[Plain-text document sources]
____
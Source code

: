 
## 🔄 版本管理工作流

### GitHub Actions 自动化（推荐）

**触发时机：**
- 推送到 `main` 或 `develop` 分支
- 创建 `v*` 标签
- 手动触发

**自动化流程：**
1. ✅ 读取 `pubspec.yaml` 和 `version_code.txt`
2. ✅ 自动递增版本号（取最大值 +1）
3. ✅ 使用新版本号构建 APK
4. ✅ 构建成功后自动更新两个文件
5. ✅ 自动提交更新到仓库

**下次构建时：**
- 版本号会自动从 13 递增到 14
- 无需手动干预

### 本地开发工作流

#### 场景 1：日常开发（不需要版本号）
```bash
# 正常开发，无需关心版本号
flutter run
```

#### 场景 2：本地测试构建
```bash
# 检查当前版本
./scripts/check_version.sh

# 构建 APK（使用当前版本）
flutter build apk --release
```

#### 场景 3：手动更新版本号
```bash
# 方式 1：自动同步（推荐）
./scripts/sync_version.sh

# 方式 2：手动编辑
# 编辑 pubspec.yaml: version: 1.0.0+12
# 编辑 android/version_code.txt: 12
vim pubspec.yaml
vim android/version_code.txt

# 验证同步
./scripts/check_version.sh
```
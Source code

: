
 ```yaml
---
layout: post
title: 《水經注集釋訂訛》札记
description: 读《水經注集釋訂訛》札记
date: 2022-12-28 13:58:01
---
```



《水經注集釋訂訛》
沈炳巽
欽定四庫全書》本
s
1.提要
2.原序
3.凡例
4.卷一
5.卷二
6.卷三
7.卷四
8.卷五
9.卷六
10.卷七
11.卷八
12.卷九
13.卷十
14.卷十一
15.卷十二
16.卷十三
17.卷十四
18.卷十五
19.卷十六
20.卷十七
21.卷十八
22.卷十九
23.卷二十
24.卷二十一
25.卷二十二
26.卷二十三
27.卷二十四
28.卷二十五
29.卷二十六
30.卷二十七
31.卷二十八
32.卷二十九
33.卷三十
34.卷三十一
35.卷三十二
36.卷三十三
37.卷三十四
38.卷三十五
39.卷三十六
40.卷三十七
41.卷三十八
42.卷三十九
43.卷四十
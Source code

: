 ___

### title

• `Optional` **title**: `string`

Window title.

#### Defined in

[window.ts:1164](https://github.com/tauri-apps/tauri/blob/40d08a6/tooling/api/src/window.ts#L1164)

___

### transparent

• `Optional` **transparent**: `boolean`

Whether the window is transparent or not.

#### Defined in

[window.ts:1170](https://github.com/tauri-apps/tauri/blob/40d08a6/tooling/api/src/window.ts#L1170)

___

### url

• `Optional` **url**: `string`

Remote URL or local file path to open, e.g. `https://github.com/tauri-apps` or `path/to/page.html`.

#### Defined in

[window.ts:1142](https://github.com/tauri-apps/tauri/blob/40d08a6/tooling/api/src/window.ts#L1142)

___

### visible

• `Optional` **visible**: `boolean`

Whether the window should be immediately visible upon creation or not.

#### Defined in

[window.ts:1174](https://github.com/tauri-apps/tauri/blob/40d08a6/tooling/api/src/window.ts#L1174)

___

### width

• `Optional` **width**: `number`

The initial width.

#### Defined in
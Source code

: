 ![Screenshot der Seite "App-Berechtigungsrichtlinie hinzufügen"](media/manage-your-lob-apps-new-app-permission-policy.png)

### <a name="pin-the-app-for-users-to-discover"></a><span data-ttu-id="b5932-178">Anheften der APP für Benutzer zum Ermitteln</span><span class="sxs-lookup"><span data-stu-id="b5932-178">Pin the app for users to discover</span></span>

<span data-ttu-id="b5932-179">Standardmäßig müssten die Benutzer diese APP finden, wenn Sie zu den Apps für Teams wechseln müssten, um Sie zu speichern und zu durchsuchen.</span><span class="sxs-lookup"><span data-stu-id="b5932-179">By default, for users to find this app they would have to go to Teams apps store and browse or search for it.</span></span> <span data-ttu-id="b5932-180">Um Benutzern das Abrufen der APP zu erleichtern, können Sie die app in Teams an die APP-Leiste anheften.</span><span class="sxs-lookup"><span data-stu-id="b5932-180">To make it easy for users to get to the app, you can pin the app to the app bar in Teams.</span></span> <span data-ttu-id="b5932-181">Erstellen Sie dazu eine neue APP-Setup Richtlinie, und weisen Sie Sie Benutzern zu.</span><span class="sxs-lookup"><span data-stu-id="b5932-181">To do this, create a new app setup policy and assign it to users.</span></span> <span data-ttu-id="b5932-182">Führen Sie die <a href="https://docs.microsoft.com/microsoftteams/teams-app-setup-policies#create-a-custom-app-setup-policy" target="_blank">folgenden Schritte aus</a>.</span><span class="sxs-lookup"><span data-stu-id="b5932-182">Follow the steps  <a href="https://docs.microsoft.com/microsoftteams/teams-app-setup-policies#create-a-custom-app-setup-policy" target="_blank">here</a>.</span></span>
____
• ABOUT THIS EXERCISE:
Word for word, restate each of the records above.

• EXERCISE RESULT:
Source code

: 
## 🔄 版本管理工作流

### GitHub Actions 自动化（推荐）

**触发时机：**
- 推送到 `main` 或 `develop` 分支
- 创建 `v*` 标签
- 手动触发

**自动化流程：**
1. ✅ 读取 `pubspec.yaml` 和 `version_code.txt`
2. ✅ 自动递增版本号（取最大值 +1）
3. ✅ 使用新版本号构建 APK
4. ✅ 构建成功后自动更新两个文件
5. ✅ 自动提交更新到仓库

**下次构建时：**
- 版本号会自动从 13 递增到 14
- 无需手动干预

### 本地开发工作流

#### 场景 1：日常开发（不需要版本号）
```bash
# 正常开发，无需关心版本号
flutter run
```

#### 场景 2：本地测试构建
```bash
# 检查当前版本
./scripts/check_version.sh

# 构建 APK（使用当前版本）
flutter build apk --release
```

#### 场景 3：手动更新版本号
```bash
# 方式 1：自动同步（推荐）
./scripts/sync_version.sh

# 方式 2：手动编辑
# 编辑 pubspec.yaml: version: 1.0.0+12
# 编辑 android/version_code.txt: 12
vim pubspec.yaml
vim android/version_code.txt

# 验证同步
./scripts/check_version.sh
```
Source code

:
 ```yaml
---
layout: post
title: 《水經注集釋訂訛》札记
description: 读《水經注集釋訂訛》札记
date: 2022-12-28 13:58:01
---
```



《水經注集釋訂訛》
沈炳巽
欽定四庫全書》本
s
1.提要
2.原序
3.凡例
4.卷一
5.卷二
6.卷三
7.卷四
8.卷五
9.卷六
10.卷七
11.卷八
12.卷九
13.卷十
14.卷十一
15.卷十二
16.卷十三
17.卷十四
18.卷十五
19.卷十六
20.卷十七
21.卷十八
22.卷十九
23.卷二十
24.卷二十一
25.卷二十二
26.卷二十三
27.卷二十四
28.卷二十五
29.卷二十六
30.卷二十七
31.卷二十八
32.卷二十九
33.卷三十
34.卷三十一
35.卷三十二
36.卷三十三
37.卷三十四
38.卷三十五
39.卷三十六
40.卷三十七
41.卷三十八
42.卷三十九
43.卷四十
Source code

: ___

### title

• `Optional` **title**: `string`

Window title.

#### Defined in

[window.ts:1164](https://github.com/tauri-apps/tauri/blob/40d08a6/tooling/api/src/window.ts#L1164)

___

### transparent

• `Optional` **transparent**: `boolean`

Whether the window is transparent or not.

#### Defined in

[window.ts:1170](https://github.com/tauri-apps/tauri/blob/40d08a6/tooling/api/src/window.ts#L1170)

___

### url

• `Optional` **url**: `string`

Remote URL or local file path to open, e.g. `https://github.com/tauri-apps` or `path/to/page.html`.

#### Defined in

[window.ts:1142](https://github.com/tauri-apps/tauri/blob/40d08a6/tooling/api/src/window.ts#L1142)

___

### visible

• `Optional` **visible**: `boolean`

Whether the window should be immediately visible upon creation or not.

#### Defined in

[window.ts:1174](https://github.com/tauri-apps/tauri/blob/40d08a6/tooling/api/src/window.ts#L1174)

___

### width

• `Optional` **width**: `number`

The initial width.

#### Defined in
Source code

: ![Screenshot der Seite "App-Berechtigungsrichtlinie hinzufügen"](media/manage-your-lob-apps-new-app-permission-policy.png)

### <a name="pin-the-app-for-users-to-discover"></a><span data-ttu-id="b5932-178">Anheften der APP für Benutzer zum Ermitteln</span><span class="sxs-lookup"><span data-stu-id="b5932-178">Pin the app for users to discover</span></span>

<span data-ttu-id="b5932-179">Standardmäßig müssten die Benutzer diese APP finden, wenn Sie zu den Apps für Teams wechseln müssten, um Sie zu speichern und zu durchsuchen.</span><span class="sxs-lookup"><span data-stu-id="b5932-179">By default, for users to find this app they would have to go to Teams apps store and browse or search for it.</span></span> <span data-ttu-id="b5932-180">Um Benutzern das Abrufen der APP zu erleichtern, können Sie die app in Teams an die APP-Leiste anheften.</span><span class="sxs-lookup"><span data-stu-id="b5932-180">To make it easy for users to get to the app, you can pin the app to the app bar in Teams.</span></span> <span data-ttu-id="b5932-181">Erstellen Sie dazu eine neue APP-Setup Richtlinie, und weisen Sie Sie Benutzern zu.</span><span class="sxs-lookup"><span data-stu-id="b5932-181">To do this, create a new app setup policy and assign it to users.</span></span> <span data-ttu-id="b5932-182">Führen Sie die <a href="https://docs.microsoft.com/microsoftteams/teams-app-setup-policies#create-a-custom-app-setup-policy" target="_blank">folgenden Schritte aus</a>.</span><span class="sxs-lookup"><span data-stu-id="b5932-182">Follow the steps  <a href="https://docs.microsoft.com/microsoftteams/teams-app-setup-policies#create-a-custom-app-setup-policy" target="_blank">here</a>.</span></span>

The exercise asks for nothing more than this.